Keeping the spirit of high country alive at the show was Patricia Drake Keady of Drake Field Antiques, Longmeadow, Mass., who specializes in Eighteenth and Nineteenth Century American furniture and accessories.
Loy and Rae Harrell, who operate The Hawk’s Nest, Hinesburg, Vt., were offering a Nineteenth Century original red cobbler’s bench, an ebullient Rochester, N.H., Ironworks rooster, circa 1885, a Nineteenth Century Maine hooked rug with yellow floral design, a folk art painted pony, circa 1910, and a rare American flag weathervane.
Rick MacLennan of Savannah Period Investments, Savannah, Ga., and Haddam, Conn., was seen carrying out one of two equestrian hunter-jumper course guide poles. Found in Litchfield County, MacLennan said they went to a folk art collector for a home in New Canaan, Conn. “The show, for me, was a solid success in that I sold a wide variety of merchandise,” said MacLennan, whose eclectic booth drew a lot of interest from other dealers before the show.

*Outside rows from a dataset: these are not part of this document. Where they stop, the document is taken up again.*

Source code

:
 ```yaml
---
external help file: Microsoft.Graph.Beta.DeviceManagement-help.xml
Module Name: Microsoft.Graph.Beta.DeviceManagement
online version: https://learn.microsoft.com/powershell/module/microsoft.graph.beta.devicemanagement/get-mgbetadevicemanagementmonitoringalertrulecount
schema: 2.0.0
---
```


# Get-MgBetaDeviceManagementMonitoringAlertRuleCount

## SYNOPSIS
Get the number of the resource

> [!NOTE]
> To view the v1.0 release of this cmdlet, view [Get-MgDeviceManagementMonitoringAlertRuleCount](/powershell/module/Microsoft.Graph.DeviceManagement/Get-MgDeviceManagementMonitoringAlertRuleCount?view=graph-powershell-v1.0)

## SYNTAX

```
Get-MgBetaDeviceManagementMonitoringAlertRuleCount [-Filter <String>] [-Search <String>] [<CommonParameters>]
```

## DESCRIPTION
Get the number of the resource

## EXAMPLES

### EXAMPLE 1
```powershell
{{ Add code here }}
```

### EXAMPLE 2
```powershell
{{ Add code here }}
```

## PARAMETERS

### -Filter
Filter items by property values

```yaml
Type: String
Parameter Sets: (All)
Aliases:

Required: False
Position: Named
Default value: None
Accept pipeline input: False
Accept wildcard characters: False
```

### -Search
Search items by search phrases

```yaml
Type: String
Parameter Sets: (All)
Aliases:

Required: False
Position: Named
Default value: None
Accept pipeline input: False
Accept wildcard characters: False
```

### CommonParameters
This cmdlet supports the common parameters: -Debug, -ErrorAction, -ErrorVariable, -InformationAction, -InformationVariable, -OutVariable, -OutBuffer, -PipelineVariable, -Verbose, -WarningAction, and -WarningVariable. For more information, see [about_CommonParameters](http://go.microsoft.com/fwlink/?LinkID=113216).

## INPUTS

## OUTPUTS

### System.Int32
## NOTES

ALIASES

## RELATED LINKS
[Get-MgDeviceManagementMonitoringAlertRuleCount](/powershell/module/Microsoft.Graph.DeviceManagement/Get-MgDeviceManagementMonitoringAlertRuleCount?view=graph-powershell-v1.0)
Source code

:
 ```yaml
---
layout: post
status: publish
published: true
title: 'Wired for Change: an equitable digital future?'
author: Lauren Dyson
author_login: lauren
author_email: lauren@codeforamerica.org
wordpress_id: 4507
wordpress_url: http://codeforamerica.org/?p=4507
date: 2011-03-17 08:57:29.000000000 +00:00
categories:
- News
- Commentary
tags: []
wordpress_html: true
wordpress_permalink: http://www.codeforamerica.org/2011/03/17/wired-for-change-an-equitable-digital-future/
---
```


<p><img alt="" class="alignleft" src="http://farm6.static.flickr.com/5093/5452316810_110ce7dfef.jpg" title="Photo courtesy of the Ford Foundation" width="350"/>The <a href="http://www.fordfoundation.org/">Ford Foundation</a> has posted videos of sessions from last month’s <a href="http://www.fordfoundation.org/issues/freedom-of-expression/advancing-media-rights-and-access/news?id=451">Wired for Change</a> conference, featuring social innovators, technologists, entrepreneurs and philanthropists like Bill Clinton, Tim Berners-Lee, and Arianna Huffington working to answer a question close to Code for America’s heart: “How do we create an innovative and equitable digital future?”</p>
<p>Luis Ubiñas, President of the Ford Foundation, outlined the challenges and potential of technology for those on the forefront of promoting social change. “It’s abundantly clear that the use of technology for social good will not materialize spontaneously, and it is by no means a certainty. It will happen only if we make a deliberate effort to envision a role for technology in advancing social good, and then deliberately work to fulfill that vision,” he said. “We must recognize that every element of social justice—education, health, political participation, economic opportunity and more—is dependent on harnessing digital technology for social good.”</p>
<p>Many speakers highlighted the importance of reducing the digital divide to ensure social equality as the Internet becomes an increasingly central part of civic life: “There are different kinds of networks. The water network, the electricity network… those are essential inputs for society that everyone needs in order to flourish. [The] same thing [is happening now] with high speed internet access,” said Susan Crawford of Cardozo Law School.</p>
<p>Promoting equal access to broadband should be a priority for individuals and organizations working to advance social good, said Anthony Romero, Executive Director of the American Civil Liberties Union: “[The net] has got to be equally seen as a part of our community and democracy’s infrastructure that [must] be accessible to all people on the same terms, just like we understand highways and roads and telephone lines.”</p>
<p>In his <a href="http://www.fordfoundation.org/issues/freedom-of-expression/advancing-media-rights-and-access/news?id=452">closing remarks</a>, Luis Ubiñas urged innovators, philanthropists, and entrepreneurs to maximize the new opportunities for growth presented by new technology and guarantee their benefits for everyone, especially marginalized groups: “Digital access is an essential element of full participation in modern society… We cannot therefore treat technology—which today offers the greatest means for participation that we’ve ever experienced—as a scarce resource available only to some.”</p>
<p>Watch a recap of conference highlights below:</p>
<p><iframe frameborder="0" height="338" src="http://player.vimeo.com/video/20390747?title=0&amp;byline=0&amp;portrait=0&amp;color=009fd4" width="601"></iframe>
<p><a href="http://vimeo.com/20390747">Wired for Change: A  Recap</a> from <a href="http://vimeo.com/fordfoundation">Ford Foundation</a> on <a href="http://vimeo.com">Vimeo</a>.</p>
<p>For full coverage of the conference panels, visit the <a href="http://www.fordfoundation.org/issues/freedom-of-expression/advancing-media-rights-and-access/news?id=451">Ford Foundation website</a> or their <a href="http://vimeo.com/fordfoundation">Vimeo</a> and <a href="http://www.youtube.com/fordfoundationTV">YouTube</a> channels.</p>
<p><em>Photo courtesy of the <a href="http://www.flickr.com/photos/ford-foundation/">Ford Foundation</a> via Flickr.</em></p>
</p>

MacLennan reported other merchandise that sold well included quilts and coverlets, folk art and Nineteenth Century trade signs, and buyers ranged from dealers to sophisticated collectors.
“I found the crowd knowledgeable, friendly, upscale and interesting,” said MacLennan. “I was particularly struck and proud to be associated in the same show with some of the top dealers in the United States. The DAR did a wonderful job through Marilyn Gould in promoting this show and it was great day.”
Terry Tushingham of Demarest, N.J., perennially the first early buyer in line at every Wilton show, agreed that it was a great day. She summed up her outing this way: “I got some nice things – a set of 1820 Vermont Windsor chairs, a mini wood rack, a small early basket, a green pantry box and a candle dryer. It was definitely worthwhile.”